## Your objective
Within the records below, how many lines hold the word "Daily"? Only the number should be returned.

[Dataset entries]

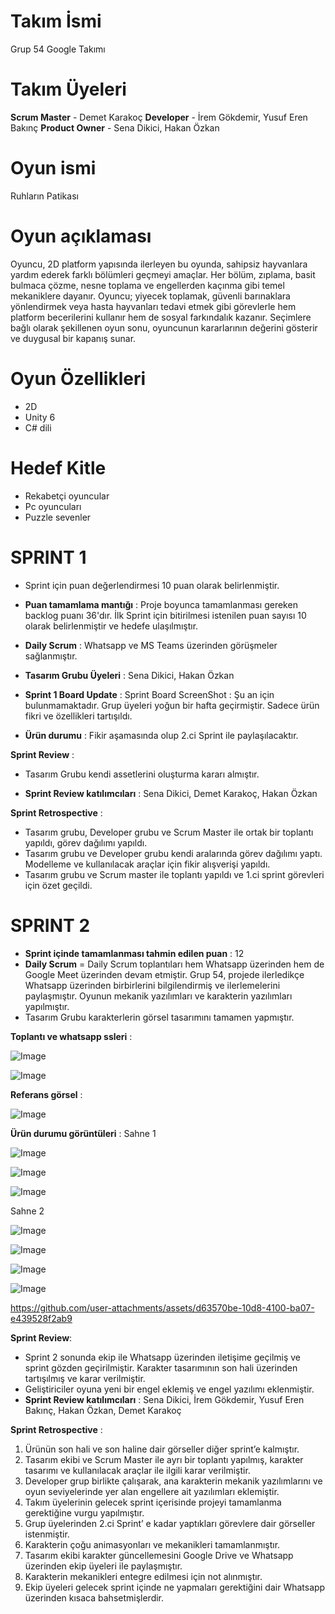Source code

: # Takım İsmi

Grup 54 Google Takımı

# Takım Üyeleri

**Scrum Master** - Demet Karakoç
**Developer** - İrem Gökdemir, Yusuf Eren Bakınç
**Product Owner** - Sena Dikici, Hakan Özkan

# Oyun ismi

Ruhların Patikası

# Oyun açıklaması

Oyuncu, 2D platform yapısında ilerleyen bu oyunda, sahipsiz hayvanlara yardım ederek farklı bölümleri geçmeyi amaçlar. Her bölüm, zıplama, basit bulmaca çözme, nesne toplama ve engellerden kaçınma gibi temel mekaniklere dayanır. Oyuncu; yiyecek toplamak, güvenli barınaklara yönlendirmek veya hasta hayvanları tedavi etmek gibi görevlerle hem platform becerilerini kullanır hem de sosyal farkındalık kazanır. Seçimlere bağlı olarak şekillenen oyun sonu, oyuncunun kararlarının değerini gösterir ve duygusal bir kapanış sunar.

# Oyun Özellikleri

- 2D
- Unity 6
- C# dili


# Hedef Kitle

- Rekabetçi oyuncular
- Pc oyuncuları
- Puzzle sevenler


# SPRINT 1

- Sprint için puan değerlendirmesi 10 puan olarak belirlenmiştir.
-  **Puan tamamlama mantığı** : Proje boyunca tamamlanması gereken backlog puanı 36'dır. İlk Sprint
  için bitirilmesi istenilen puan sayısı 10 olarak belirlenmiştir ve hedefe ulaşılmıştır.
- **Daily Scrum** : Whatsapp ve MS Teams üzerinden görüşmeler sağlanmıştır.
- **Tasarım Grubu Üyeleri** : Sena Dikici, Hakan Özkan
- **Sprint 1 Board Update** : Sprint Board ScreenShot :
Şu an için bulunmamaktadır. Grup üyeleri yoğun bir hafta geçirmiştir. Sadece ürün fikri ve özellikleri tartışıldı.

- **Ürün durumu** : Fikir aşamasında olup 2.ci Sprint ile paylaşılacaktır.

 **Sprint Review** :
- Tasarım Grubu kendi assetlerini oluşturma kararı almıştır.

- **Sprint Review katılımcıları** : Sena Dikici, Demet Karakoç, Hakan Özkan


**Sprint Retrospective** :

- Tasarım grubu, Developer grubu ve Scrum Master ile ortak bir toplantı yapıldı, görev dağılımı yapıldı.
- Tasarım grubu ve Developer grubu kendi aralarında görev dağılımı yaptı. Modelleme ve kullanılacak araçlar için fikir alışverişi yapıldı.
- Tasarım grubu ve Scrum master ile toplantı yapıldı ve 1.ci sprint görevleri için özet geçildi.



# SPRINT 2
- **Sprint içinde tamamlanması tahmin edilen puan** : 12
- **Daily Scrum** = Daily Scrum toplantıları hem Whatsapp üzerinden hem de Google Meet üzerinden devam etmiştir. Grup 54, projede ilerledikçe Whatsapp üzerinden birbirlerini bilgilendirmiş ve ilerlemelerini paylaşmıştır. Oyunun mekanik yazılımları ve karakterin yazılımları yapılmıştır.
- Tasarım Grubu karakterlerin görsel tasarımını tamamen yapmıştır.

**Toplantı ve whatsapp ssleri** :

![Image](https://github.com/user-attachments/assets/b14ab5ae-7e7e-443f-bd75-3d86a4feddb0)

![Image](https://github.com/user-attachments/assets/4a0b4ae4-c6a3-4abd-b6b5-c5fd3c2f3c0a)

**Referans görsel** : 

![Image](https://github.com/user-attachments/assets/c160b531-b0dc-4bf4-9408-58278f3aceb1)

**Ürün durumu görüntüleri** :
Sahne 1

![Image](https://github.com/user-attachments/assets/e266aba6-b673-4879-a460-f4d5c27e4b0b)

![Image](https://github.com/user-attachments/assets/8b4e04d2-932d-4d39-a376-a3a14c9b7197)

![Image](https://github.com/user-attachments/assets/f23e0c15-7d1f-42a2-8760-073f79bd6c30)

Sahne 2

![Image](https://github.com/user-attachments/assets/464bbfc9-df79-4c50-9b75-5acbe157d519)

![Image](https://github.com/user-attachments/assets/23033470-5edd-4596-9dcf-2e510bb88890)

![Image](https://github.com/user-attachments/assets/ee8eab97-d741-48f8-9fce-de79dab7f833)

![Image](https://github.com/user-attachments/assets/a7fe1341-0ea2-46d1-889d-da5f52938e1f)


https://github.com/user-attachments/assets/d63570be-10d8-4100-ba07-e439528f2ab9


**Sprint Review**:

- Sprint 2 sonunda ekip ile Whatsapp üzerinden iletişime geçilmiş ve sprint gözden geçirilmiştir.  Karakter tasarımının son hali üzerinden tartışılmış ve karar verilmiştir.
- Geliştiriciler oyuna yeni bir engel eklemiş ve engel yazılımı eklenmiştir.
- **Sprint Review katılımcıları** : Sena Dikici, İrem Gökdemir, Yusuf Eren Bakınç, Hakan Özkan, Demet Karakoç

**Sprint Retrospective** :
  
1. Ürünün son hali ve son haline dair görseller diğer sprint’e kalmıştır.
2. Tasarım ekibi ve Scrum Master ile ayrı bir toplantı yapılmış, karakter tasarımı ve kullanılacak araçlar ile ilgili karar verilmiştir.
3. Developer grup birlikte çalışarak, ana karakterin mekanik yazılımlarını ve oyun seviyelerinde yer alan engellere ait yazılımları eklemiştir.
4. Takım üyelerinin gelecek sprint içerisinde projeyi tamamlanma gerektiğine vurgu yapılmıştır.
5. Grup üyelerinden 2.ci Sprint’ e kadar yaptıkları görevlere dair görseller istenmiştir.
6. Karakterin çoğu animasyonları ve mekanikleri tamamlanmıştır.
7. Tasarım ekibi karakter güncellemesini Google Drive ve Whatsapp üzerinden ekip üyeleri ile paylaşmıştır.
8. Karakterin mekanikleri entegre edilmesi için not alınmıştır.
9. Ekip üyeleri gelecek sprint içinde ne yapmaları gerektiğini dair Whatsapp üzerinden kısaca bahsetmişlerdir.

## Output
2